[Saved data entries]

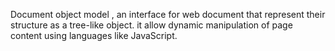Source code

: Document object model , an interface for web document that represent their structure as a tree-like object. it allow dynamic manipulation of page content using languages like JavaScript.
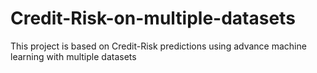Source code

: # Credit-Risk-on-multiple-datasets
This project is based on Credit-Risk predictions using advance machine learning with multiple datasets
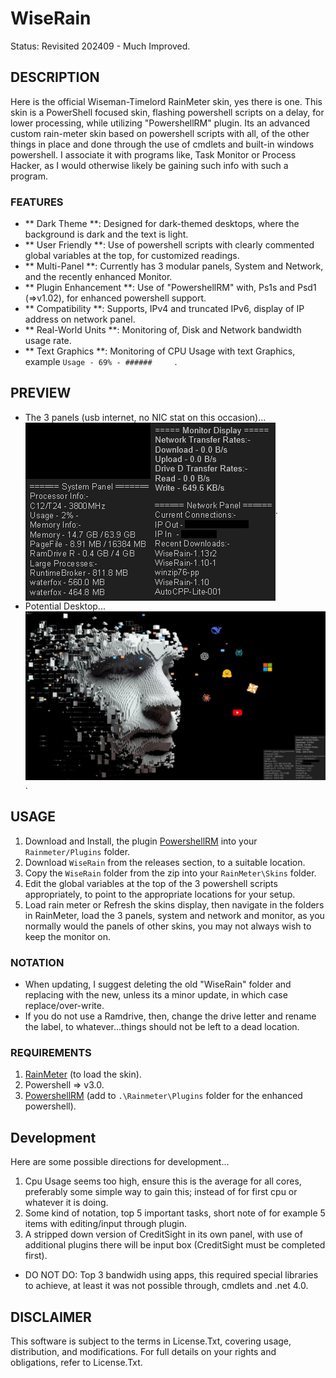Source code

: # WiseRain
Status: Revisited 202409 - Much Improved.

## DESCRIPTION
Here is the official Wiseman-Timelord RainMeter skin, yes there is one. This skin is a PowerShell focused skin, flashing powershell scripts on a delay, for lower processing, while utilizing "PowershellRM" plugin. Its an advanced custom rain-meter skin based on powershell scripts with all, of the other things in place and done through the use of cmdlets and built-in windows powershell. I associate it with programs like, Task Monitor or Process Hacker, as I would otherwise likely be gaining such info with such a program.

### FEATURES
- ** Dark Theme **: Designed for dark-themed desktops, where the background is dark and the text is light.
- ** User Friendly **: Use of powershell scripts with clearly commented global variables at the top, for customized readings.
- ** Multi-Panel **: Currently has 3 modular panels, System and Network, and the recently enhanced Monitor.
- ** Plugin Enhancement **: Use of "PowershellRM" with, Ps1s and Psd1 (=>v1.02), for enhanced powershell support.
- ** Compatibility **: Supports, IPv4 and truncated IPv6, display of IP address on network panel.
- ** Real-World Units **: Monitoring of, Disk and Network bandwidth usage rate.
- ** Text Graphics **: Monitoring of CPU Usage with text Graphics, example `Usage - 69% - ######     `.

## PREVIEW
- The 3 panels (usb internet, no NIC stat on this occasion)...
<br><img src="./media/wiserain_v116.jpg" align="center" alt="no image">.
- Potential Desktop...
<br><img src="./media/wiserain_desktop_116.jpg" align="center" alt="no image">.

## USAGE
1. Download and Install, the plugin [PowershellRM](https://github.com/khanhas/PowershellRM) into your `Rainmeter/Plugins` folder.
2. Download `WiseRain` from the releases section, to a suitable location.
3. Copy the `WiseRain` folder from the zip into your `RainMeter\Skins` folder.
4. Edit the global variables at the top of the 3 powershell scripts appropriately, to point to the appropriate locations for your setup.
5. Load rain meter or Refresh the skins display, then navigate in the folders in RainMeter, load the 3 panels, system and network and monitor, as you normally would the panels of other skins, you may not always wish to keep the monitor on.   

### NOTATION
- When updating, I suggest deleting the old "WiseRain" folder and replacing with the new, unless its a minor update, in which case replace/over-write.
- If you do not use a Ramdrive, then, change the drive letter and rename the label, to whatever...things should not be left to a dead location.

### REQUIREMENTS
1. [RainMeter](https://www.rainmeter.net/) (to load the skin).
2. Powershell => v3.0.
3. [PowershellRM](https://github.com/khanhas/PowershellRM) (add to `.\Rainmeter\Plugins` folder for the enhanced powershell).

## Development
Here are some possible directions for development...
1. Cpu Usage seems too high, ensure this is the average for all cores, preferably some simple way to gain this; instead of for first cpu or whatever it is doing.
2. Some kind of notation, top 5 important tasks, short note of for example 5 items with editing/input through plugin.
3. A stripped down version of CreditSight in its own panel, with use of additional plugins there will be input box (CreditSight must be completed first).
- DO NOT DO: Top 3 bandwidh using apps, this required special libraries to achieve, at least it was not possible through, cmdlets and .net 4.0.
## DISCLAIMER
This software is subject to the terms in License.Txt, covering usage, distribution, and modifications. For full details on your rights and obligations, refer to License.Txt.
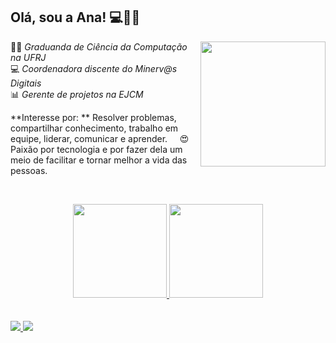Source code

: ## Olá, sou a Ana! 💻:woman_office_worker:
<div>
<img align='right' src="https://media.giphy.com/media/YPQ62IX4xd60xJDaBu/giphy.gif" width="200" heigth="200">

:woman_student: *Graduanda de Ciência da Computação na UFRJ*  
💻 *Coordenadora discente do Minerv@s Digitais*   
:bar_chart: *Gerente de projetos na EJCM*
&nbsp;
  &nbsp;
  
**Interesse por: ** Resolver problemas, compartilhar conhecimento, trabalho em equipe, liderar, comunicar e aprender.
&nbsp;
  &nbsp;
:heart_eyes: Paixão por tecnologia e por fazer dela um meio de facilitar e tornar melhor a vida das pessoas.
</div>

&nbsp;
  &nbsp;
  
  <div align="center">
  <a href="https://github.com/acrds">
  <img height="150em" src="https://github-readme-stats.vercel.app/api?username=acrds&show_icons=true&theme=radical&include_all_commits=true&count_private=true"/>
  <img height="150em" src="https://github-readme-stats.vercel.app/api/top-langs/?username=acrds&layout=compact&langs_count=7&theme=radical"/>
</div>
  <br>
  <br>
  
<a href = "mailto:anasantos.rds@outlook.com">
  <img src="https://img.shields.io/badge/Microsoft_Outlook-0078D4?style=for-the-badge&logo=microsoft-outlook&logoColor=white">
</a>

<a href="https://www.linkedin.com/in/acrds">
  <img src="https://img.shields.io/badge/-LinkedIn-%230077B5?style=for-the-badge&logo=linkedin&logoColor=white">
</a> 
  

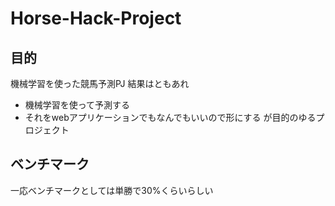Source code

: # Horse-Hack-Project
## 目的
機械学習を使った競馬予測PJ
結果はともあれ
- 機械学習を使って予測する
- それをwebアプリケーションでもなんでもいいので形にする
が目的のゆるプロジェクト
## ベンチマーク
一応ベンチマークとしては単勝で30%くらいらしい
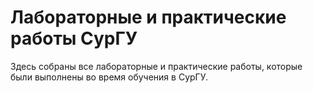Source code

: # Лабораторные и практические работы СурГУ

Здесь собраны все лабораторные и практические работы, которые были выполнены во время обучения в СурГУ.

• Problem to solve: Your answer should be the exact lines above from the one containing "1. [RainMeter](https://www.rainmeter.net/) (to" through the one containing "do Minerv@s Digitais*", with both end lines kept and the pictures removed, please.

• Answer for the task:
1. [RainMeter](https://www.rainmeter.net/) (to load the skin).
2. Powershell => v3.0.
3. [PowershellRM](https://github.com/khanhas/PowershellRM) (add to `.\Rainmeter\Plugins` folder for the enhanced powershell).

## Development
Here are some possible directions for development...
1. Cpu Usage seems too high, ensure this is the average for all cores, preferably some simple way to gain this; instead of for first cpu or whatever it is doing.
2. Some kind of notation, top 5 important tasks, short note of for example 5 items with editing/input through plugin.
3. A stripped down version of CreditSight in its own panel, with use of additional plugins there will be input box (CreditSight must be completed first).
- DO NOT DO: Top 3 bandwidh using apps, this required special libraries to achieve, at least it was not possible through, cmdlets and .net 4.0.
## DISCLAIMER
This software is subject to the terms in License.Txt, covering usage, distribution, and modifications. For full details on your rights and obligations, refer to License.Txt.
Source code

: ## Olá, sou a Ana! 💻:woman_office_worker:
<div>
<img align='right' src="https://media.giphy.com/media/YPQ62IX4xd60xJDaBu/giphy.gif" width="200" heigth="200">

:woman_student: *Graduanda de Ciência da Computação na UFRJ*  
💻 *Coordenadora discente do Minerv@s Digitais*   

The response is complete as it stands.